# New foster dog freaking out over our tall kids



## kelleykakes (Nov 2, 2010)

I need some advice-- never had to deal with a dog that lunges, growls and bites. We have two tall teen girls and when they came home today the new foster lunged at both of them. Now the husband and I are both tall, and he's totally fine with us. 
One daughter managed to chill him out by wooing him with hamburger, but the other one he'll growl and stalk... unless she's petting one of the other dogs and then he's totally okay with her petting him, too.

How do we correct this?


----------



## xchairity_casex (Oct 8, 2011)

FIND A BEHAVIORLIST!!!! please pelase dont try taking this on yourselves!!! this is SERIOUS! human aggression is very very serious thing and should never be dealt with alone especielly for soemone who is inexperienced!

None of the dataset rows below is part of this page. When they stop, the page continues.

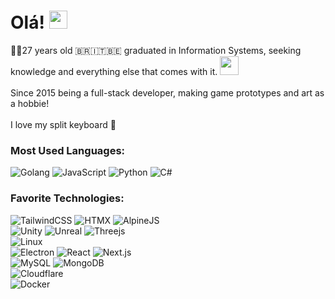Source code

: # Olá! <img src="https://github.com/TheDudeThatCode/TheDudeThatCode/blob/master/Assets/Hi.gif" width="29px">

<g-emoji class="g-emoji" alias="man_technologist" fallback-src="https://github.githubassets.com/images/icons/emoji/unicode/1f468-1f4bb.png">👨‍💻</g-emoji>27 years old 🇧🇷🇮🇹🇧🇪 graduated in Information Systems, seeking knowledge and everything else that comes with it. <img src="https://github.com/TheDudeThatCode/TheDudeThatCode/raw/master/Assets/gandalf_parrot.gif" width="30px">
<br><br>
Since 2015 being a full-stack developer, making game prototypes and art as a hobbie!
<br><br>
I love my split keyboard :sparkling_heart:
<br>
### Most Used Languages:
![Golang](https://img.shields.io/badge/-Go-000?&logo=Go)
![JavaScript](https://img.shields.io/badge/-JavaScript-000?&logo=JavaScript)
![Python](https://img.shields.io/badge/-Python-000?&logo=Python)
![C#](https://img.shields.io/badge/-C%23-000?&logo=Csharp)

### Favorite Technologies:
![TailwindCSS](https://img.shields.io/badge/-TailwindCSS-000?&logo=tailwindcss)
![HTMX](https://img.shields.io/badge/-HTMX-000?&logo=htmx)
![AlpineJS](https://img.shields.io/badge/-Alpine.js-000?&logo=alpinedotjs)
<br>
![Unity](https://img.shields.io/badge/-Unity-000?&logo=unity)
![Unreal](https://img.shields.io/badge/-Unreal%20Engine-000?&logo=UnrealEngine)
![Threejs](https://img.shields.io/badge/-Three.js-000?&logo=threedotjs)
<br>
![Linux](https://img.shields.io/badge/-Linux-000?&logo=Linux)
<br>
![Electron](https://img.shields.io/badge/-Electron-000?&logo=Electron)
![React](https://img.shields.io/badge/-React-000?&logo=React)
![Next.js](https://img.shields.io/badge/-Next.js-000?&logo=nextdotjs)
<br>
![MySQL](https://img.shields.io/badge/-MySQL-000?&logo=MySQL)
![MongoDB](https://img.shields.io/badge/-MongoDB-000?&logo=MongoDB)
<br>
![Cloudflare](https://img.shields.io/badge/-Cloudflare-000?&logo=cloudflare)
<br>
![Docker](https://img.shields.io/badge/-Docker-000?&logo=docker)
<br>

the stalking is deff what worries me he is seeing your daughter as prey not that hes fearful not that he sees her appraoch as being bad but hes stalking her like prey. dogs only stalk prey to kill it not to warn it not to make it move away but to kill.

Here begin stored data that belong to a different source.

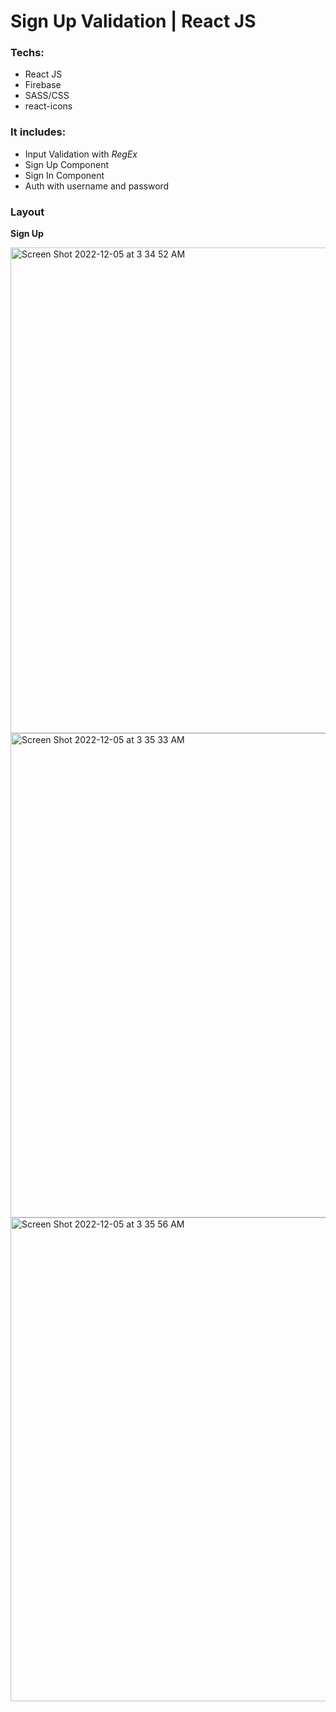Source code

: # Sign Up Validation | React JS

### Techs:

- React JS
- Firebase
- SASS/CSS
- react-icons

### It includes: 

- Input Validation with *RegEx* 
- Sign Up Component
- Sign In Component
- Auth with username and password

### Layout

**Sign Up**

<img width="777" alt="Screen Shot 2022-12-05 at 3 34 52 AM" src="https://user-images.githubusercontent.com/81867375/208881812-3e0beced-8ca5-4eb0-817f-11d84191a9ce.png">

<img width="775" alt="Screen Shot 2022-12-05 at 3 35 33 AM" src="https://user-images.githubusercontent.com/81867375/208881854-4c4fd0d7-2e01-4069-ad46-5d56ab11ae31.png">

<img width="774" alt="Screen Shot 2022-12-05 at 3 35 56 AM" src="https://user-images.githubusercontent.com/81867375/208881535-cf3c83b2-20a7-4d58-a474-d731c398c20a.png">


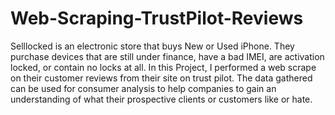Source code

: # Web-Scraping-TrustPilot-Reviews

Selllocked is an electronic store that buys New or Used iPhone. They purchase devices that are still under finance, have a bad IMEI, are activation locked, or contain no locks at all. In this Project, I performed a web scrape on their customer reviews from their site on trust pilot. The data gathered can be used for consumer analysis to help companies to gain an understanding of what their prospective clients or customers like or hate.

this could be the type of dog who if it sees you or your daughter trip and fall on the floor or crouch down in a valnerable position hes going to attack and those types of dogs are very dangerous.
please seek proffessional help!


----------



## MollyWoppy (Mar 19, 2010)

It kindof sounds like herding behaviour to me. I hope it is anyway. Mol stalks me, and when I turn and run at her, she zooms around the place.
How about if your daughter took the pup to obedience class, one on one in a controlled situation, that may help form a bond.
I think cattle dogs are just naturally suspicious and generally not every one's best friend right off the batt, but once they know you, they are your friend for life.


----------



## xchairity_casex (Oct 8, 2011)

that is a good point also i didnt think about herding behavior but if the dog is attacking its really hard to say which it is herding behvior or prey drive
a behaviorlist would be able to tell you


----------



## BoxerParty (Nov 9, 2011)

I would do a heavy-duty "nothing in life is free" regime, and make sure that ALL good things come from the daughter the dog is least comfortable with (you should, of course, supervise). If he learns that ALL meals/treats/toys/pats/walks come FROM HER, he will begin to associate her with all of the things that he likes and his discomfort with her should lessen.

A behaviourist is also a great idea if you have access to one.


----------



## Maxy24 (Mar 5, 2011)

Your daughter should give him some hamburger obviously.

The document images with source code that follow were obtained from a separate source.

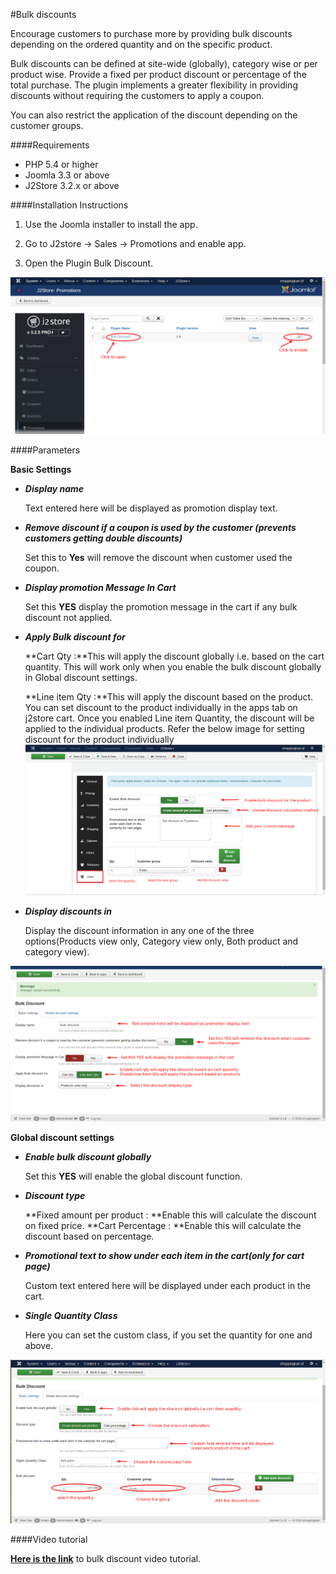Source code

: #Bulk discounts

Encourage customers to purchase more by providing bulk discounts depending on the ordered quantity and on the specific product.

Bulk discounts can be defined at site-wide (globally), category wise or per product wise. Provide a fixed per product discount or percentage of the total purchase. The plugin implements a greater flexibility in providing discounts without requiring the customers to apply a coupon.

You can also restrict the application of the discount depending on the customer groups.

####Requirements

* PHP 5.4 or higher
* Joomla 3.3 or above
* J2Store 3.2.x or above

####Installation Instructions

1. Use the Joomla installer to install the app.

2. Go to J2store -> Sales -> Promotions and enable app.

3. Open the Plugin Bulk Discount.

 ![](./assets/images/bulkdiscount_enable.png)

####Parameters

**Basic Settings**

* ***Display name***

     Text entered here will be displayed as promotion display text.

* ***Remove discount if a coupon is used by the customer (prevents customers getting double discounts)***

     Set this to **Yes** will remove the discount when customer used the coupon.

* ***Display promotion Message In Cart***

     Set this **YES** display the promotion message in the cart if any bulk discount not applied.

* ***Apply Bulk discount for***

  **Cart Qty :**This will apply the discount globally i.e. based on the cart quantity. This will work only when you enable the bulk discount globally in Global discount settings.
  
  **Line item Qty :**This will apply the discount based on the product. You can set discount to the product individually in the apps tab on j2store cart. Once you enabled Line item Quantity, the discount will be applied to the individual products.
   Refer the below image for setting discount for the product individually
   ![](./assets/images/bulkdiscount_product.png)

* ***Display discounts in***

     Display the discount information in any one of the three options(Products view only, Category view only, Both product and category view).
     
 ![](./assets/images/bulkdiscount_basic.png)
     
**Global discount settings**

* ***Enable bulk discount globally***

     Set this **YES** will enable the global discount function.
     
* ***Discount type***

     **Fixed amount per product : **Enable this will calculate the discount on fixed price.
     **Cart Percentage : **Enable this will calculate the discount based on percentage.
     
* ***Promotional text to show under each item in the cart(only for cart page)***

     Custom text entered here will be displayed under each product in the cart.
     
* ***Single Quantity Class***

     Here you can set the custom class, if you set the quantity for one and above.
     
 ![](./assets/images/bulkdiscount_global.png)
 
####Video tutorial

**[Here is the link](https://www.youtube.com/watch?v=EGW0Ol5o3jA)** to bulk discount video tutorial.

On a more serious note, it might actually work. My dog "stalks" guests because he is terrified of them, his stalking is not because he's hunting them. He wants to watch them because letting someone dangerous out of his sight could result in him getting killed (in his mind), keep your enemies close right? He doesn't follow them in a normal walk because he also wants to avoid drawing their attention to him, so he slinks around after them, walks slow and hesitantly if he tries to get close. He's trying to watch but be unnoticed. This appears as stalking behavior because when a dog hunts they want to achieve the same same thing, get close without being seen. But in the case of a fearful dog they are not then planning to attack, they are just trying to watch. 

Chances are the dog was either undersocialized with people your kids age or had a negative experience with them, in either case the motivation is the same, fear. The dog needs to learn to trust and feel safe with your daughters and having them toss treats whenever they walk by him is a good way to change his view of them. For example my dog barks at people walking by the house, he is fear aggressive. I began giving treats as soon as I heard or saw people coming and within a week or two for the first time as people walked past his tail began to wag and he took his eyes away from the window to look expectantly at me "Look mom, people! that means cookie time right?!" I've taken his terror and turned it into joy. Same sort of thing can be done. If he learns only good things come from your daughters he'll likely stop automatically feeling fear and start feeling joy.

That said I do not think it is particularly safe for this dog to be around your kids unsupervised or even off leash unless the behavior only occurs in very specific circumstances. Right now it sounds like this dog needs to be placed in an adult only home, but if he bites your daughter not only will you have the trauma for your child but the dog will be killed. So you must do everything to avoid letting the dog react. Keep him leashed around the girls and only let them interact with him in a VERY positive manner. So they can feed him, train him commands using treats, and maybe play ball if the dog already knows how to drop it, they shouldn't be removing it from his mouth (you can do that for them otherwise, then let them throw it). They can take him on walks (though you should supervise at least a few to make sure there are not issues with the dog becoming fearful on the walk).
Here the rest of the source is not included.